• **Assignment**: Count how many lines of the listing contain "Open", then give that number and nothing more.

* * * *

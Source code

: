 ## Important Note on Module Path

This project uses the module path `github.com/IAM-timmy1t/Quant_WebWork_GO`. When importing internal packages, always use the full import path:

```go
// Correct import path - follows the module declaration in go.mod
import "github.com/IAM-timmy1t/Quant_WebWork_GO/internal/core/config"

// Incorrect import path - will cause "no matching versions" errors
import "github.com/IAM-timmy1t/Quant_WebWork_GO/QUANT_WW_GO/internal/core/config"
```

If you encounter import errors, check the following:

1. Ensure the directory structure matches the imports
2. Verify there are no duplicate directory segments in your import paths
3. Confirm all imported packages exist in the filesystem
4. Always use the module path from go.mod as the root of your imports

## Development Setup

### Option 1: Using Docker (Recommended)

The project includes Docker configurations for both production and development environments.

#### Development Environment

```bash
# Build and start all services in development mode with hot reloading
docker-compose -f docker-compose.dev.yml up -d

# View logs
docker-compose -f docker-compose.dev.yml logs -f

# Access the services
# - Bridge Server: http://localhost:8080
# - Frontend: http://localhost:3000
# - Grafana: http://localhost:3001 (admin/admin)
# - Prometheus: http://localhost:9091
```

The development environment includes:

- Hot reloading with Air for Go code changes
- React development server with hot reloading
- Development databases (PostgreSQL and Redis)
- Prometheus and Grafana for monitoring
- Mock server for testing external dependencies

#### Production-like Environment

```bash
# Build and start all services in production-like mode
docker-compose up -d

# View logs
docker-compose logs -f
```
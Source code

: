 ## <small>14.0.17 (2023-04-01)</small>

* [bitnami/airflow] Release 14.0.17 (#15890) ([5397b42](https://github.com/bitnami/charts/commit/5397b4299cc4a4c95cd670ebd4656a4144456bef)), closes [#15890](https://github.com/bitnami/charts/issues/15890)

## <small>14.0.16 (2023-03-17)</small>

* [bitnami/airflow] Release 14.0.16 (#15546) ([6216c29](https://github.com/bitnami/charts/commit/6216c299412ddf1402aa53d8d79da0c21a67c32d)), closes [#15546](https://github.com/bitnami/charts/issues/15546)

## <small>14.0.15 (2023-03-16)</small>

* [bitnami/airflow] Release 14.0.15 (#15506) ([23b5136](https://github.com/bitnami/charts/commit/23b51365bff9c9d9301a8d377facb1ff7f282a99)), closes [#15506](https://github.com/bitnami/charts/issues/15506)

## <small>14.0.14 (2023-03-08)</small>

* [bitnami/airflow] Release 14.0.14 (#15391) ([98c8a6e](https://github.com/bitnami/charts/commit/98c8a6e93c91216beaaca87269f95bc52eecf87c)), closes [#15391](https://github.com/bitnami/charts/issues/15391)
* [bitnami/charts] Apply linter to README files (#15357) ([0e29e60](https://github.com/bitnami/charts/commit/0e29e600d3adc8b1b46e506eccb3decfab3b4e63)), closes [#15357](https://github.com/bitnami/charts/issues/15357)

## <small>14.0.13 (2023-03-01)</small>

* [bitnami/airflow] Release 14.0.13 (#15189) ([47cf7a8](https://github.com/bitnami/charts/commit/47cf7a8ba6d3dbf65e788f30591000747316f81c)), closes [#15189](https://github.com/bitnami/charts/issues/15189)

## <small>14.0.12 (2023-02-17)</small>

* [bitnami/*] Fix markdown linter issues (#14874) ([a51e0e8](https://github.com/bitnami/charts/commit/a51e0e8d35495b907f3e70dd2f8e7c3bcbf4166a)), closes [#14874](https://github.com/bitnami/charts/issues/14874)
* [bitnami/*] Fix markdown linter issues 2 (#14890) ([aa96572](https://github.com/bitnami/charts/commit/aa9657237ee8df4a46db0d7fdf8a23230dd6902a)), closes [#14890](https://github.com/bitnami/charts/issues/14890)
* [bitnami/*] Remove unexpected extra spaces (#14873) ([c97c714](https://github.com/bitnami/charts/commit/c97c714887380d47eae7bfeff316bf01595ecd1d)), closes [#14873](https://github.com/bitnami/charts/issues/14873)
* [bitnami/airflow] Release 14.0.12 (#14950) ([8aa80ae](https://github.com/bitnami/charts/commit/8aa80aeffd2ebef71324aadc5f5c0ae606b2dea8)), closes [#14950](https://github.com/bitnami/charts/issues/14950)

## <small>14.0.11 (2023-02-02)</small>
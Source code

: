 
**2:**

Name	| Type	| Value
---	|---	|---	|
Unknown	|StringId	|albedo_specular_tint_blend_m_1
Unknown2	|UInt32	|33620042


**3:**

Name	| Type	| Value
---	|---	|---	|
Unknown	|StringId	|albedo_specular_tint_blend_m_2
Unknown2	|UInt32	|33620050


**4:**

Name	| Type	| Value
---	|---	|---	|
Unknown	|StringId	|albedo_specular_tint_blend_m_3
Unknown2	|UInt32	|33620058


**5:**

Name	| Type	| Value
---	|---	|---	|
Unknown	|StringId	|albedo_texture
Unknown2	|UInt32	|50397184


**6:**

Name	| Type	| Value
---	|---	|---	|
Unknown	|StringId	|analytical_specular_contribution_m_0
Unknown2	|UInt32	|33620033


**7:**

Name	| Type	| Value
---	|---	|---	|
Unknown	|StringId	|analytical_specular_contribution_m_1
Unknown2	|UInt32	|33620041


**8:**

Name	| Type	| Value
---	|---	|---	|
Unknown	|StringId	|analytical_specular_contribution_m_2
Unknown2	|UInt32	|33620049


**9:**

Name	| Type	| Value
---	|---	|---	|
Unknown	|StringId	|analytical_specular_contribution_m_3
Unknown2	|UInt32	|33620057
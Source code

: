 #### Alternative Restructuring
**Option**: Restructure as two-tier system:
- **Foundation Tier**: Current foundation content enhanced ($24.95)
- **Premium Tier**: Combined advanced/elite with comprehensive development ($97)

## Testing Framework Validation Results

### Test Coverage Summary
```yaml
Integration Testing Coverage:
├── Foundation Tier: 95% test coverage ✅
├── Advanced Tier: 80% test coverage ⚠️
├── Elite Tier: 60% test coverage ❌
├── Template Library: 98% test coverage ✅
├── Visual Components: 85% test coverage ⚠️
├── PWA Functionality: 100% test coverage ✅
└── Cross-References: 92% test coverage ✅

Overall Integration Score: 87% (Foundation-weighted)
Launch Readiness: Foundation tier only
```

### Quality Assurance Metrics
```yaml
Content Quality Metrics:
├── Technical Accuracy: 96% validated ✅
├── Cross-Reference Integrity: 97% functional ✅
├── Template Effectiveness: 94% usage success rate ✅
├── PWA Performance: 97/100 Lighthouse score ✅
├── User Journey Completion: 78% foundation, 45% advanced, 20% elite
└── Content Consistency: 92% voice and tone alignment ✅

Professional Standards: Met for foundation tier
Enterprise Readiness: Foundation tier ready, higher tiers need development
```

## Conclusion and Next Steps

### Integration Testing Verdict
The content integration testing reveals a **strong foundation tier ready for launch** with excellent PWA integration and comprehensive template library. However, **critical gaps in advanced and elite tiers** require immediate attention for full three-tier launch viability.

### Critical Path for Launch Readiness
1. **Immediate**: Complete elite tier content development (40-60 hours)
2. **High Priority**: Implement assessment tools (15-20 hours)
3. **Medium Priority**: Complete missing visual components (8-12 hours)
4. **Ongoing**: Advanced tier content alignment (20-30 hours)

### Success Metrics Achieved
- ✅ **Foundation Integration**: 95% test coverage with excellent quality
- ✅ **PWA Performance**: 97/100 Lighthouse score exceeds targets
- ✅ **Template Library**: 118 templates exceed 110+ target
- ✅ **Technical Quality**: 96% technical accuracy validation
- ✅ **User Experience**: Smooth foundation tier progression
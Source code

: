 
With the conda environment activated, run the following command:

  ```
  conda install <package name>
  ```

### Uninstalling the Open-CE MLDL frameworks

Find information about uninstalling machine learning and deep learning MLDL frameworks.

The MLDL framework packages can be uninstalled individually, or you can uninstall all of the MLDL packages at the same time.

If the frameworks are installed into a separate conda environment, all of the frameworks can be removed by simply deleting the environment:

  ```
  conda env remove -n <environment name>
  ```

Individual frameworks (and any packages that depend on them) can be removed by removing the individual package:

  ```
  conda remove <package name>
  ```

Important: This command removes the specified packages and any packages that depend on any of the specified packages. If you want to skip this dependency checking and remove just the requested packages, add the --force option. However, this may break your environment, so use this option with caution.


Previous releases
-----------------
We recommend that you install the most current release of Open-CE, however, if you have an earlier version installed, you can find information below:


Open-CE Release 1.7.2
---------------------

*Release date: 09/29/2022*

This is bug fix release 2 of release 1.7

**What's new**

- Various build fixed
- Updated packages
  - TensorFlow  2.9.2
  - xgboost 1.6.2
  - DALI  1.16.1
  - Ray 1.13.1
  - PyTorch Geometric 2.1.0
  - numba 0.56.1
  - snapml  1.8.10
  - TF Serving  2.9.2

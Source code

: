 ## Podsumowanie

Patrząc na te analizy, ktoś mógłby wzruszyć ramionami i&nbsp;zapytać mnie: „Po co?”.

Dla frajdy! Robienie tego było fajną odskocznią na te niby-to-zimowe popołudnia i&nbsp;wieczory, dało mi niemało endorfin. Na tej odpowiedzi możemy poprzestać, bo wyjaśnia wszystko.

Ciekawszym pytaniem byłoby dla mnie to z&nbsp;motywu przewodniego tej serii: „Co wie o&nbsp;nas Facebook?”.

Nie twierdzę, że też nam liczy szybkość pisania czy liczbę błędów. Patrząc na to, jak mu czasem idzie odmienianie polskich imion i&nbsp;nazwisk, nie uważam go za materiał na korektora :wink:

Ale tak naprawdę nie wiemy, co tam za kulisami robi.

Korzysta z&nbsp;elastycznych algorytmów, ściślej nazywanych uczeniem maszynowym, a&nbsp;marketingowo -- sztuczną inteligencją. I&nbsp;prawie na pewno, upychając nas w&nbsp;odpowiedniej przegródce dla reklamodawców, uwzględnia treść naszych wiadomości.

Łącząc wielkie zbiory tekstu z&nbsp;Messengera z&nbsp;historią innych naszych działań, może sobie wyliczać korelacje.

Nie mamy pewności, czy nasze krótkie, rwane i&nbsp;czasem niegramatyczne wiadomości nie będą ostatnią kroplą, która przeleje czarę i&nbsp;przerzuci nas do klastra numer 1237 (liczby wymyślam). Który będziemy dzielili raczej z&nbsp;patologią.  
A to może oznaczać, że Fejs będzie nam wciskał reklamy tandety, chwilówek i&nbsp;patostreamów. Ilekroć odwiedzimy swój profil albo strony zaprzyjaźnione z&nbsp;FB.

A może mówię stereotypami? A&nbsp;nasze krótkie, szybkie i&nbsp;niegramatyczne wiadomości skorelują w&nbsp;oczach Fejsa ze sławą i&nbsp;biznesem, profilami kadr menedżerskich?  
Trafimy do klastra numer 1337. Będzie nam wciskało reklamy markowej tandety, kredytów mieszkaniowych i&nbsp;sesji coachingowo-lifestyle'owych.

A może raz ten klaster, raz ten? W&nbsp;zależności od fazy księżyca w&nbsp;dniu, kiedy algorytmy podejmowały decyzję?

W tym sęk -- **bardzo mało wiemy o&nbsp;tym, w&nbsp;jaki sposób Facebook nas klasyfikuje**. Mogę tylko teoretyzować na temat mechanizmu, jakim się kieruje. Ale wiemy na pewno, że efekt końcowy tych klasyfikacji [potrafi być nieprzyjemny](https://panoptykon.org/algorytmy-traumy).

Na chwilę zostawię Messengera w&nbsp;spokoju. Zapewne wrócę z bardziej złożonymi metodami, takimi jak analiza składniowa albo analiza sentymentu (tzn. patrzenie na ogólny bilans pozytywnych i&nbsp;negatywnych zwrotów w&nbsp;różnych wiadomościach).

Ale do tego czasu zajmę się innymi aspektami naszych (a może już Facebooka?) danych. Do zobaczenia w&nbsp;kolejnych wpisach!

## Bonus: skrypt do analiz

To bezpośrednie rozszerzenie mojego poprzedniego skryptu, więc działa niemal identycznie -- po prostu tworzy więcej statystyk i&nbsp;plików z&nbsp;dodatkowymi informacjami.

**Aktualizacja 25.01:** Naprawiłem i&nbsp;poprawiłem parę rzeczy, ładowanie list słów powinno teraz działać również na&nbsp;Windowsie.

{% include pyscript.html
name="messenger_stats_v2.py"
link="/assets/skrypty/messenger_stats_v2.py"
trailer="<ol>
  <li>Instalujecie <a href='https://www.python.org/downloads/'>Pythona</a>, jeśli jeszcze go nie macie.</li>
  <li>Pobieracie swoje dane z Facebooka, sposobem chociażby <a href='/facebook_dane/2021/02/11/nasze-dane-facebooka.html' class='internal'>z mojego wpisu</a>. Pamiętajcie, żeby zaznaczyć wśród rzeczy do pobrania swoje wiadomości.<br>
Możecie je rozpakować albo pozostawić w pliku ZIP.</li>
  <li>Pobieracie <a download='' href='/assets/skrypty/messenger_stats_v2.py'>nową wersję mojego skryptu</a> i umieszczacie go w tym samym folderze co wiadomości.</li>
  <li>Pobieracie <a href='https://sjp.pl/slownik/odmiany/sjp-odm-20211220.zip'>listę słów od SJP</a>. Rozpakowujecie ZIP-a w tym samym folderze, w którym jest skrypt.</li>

* * * *

• **Completed exercise**: 3